Abstract - Kevin Lemaire

The sweet taste of sugars is thought to be the primary determinate of intake and preference. However, sugars also have post-oral effects in the gut that may affect sugar preference. This study used the conditioned flavor-preference paradigm with “sweet-tasteless” and normal mice to study the oral and post-oral actions of three different sugars, glucose, fructose, and galactose. Trpm5 knockout mice (KO), with non-functioning sweet taste cells, and normal mice (B6) were trained 24 hr/day with flavored (CS+) 8% sugar solutions and flavored (CS-) water. The mice were then given two-bottle tests with the CS+ vs. CS- flavors in water only, followed by sugar vs. water tests with no added flavors. The B6 mice preferred all CS+ flavors to CS- flavors and all three sugars to plain water. The B6 mice consumed more glucose than fructose and galactose.
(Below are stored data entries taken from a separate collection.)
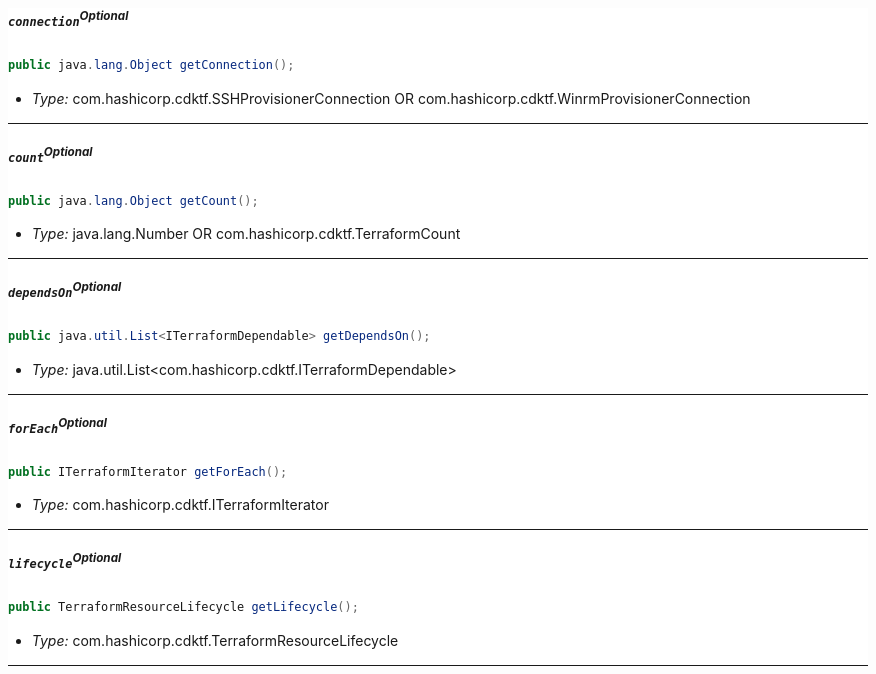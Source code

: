 
##### `connection`<sup>Optional</sup> <a name="connection" id="@cdktf/provider-opentelekomcloud.vpcRouteV2.VpcRouteV2Config.property.connection"></a>

```java
public java.lang.Object getConnection();
```

- *Type:* com.hashicorp.cdktf.SSHProvisionerConnection OR com.hashicorp.cdktf.WinrmProvisionerConnection

---

##### `count`<sup>Optional</sup> <a name="count" id="@cdktf/provider-opentelekomcloud.vpcRouteV2.VpcRouteV2Config.property.count"></a>

```java
public java.lang.Object getCount();
```

- *Type:* java.lang.Number OR com.hashicorp.cdktf.TerraformCount

---

##### `dependsOn`<sup>Optional</sup> <a name="dependsOn" id="@cdktf/provider-opentelekomcloud.vpcRouteV2.VpcRouteV2Config.property.dependsOn"></a>

```java
public java.util.List<ITerraformDependable> getDependsOn();
```

- *Type:* java.util.List<com.hashicorp.cdktf.ITerraformDependable>

---

##### `forEach`<sup>Optional</sup> <a name="forEach" id="@cdktf/provider-opentelekomcloud.vpcRouteV2.VpcRouteV2Config.property.forEach"></a>

```java
public ITerraformIterator getForEach();
```

- *Type:* com.hashicorp.cdktf.ITerraformIterator

---

##### `lifecycle`<sup>Optional</sup> <a name="lifecycle" id="@cdktf/provider-opentelekomcloud.vpcRouteV2.VpcRouteV2Config.property.lifecycle"></a>

```java
public TerraformResourceLifecycle getLifecycle();
```

- *Type:* com.hashicorp.cdktf.TerraformResourceLifecycle

---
The KO mice preferred both glucose- and galactose-paired CS+ flavors to CS- flavors, as well as both sugars to plain water. They did not, however, prefer the fructose-paired CS+ flavor and only weakly preferred plain fructose. The KO mice consumed more glucose than galactose, and more galactose than fructose. The KO data indicate that the relative potency of the sugars’ post-oral effects is glucose > galactose > fructose. Yet, B6 data from this and other studies indicate that the relative sweetness of the sugars is fructose > glucose > galactose. Ultimately, both taste and post-oral effects determine sugar preference.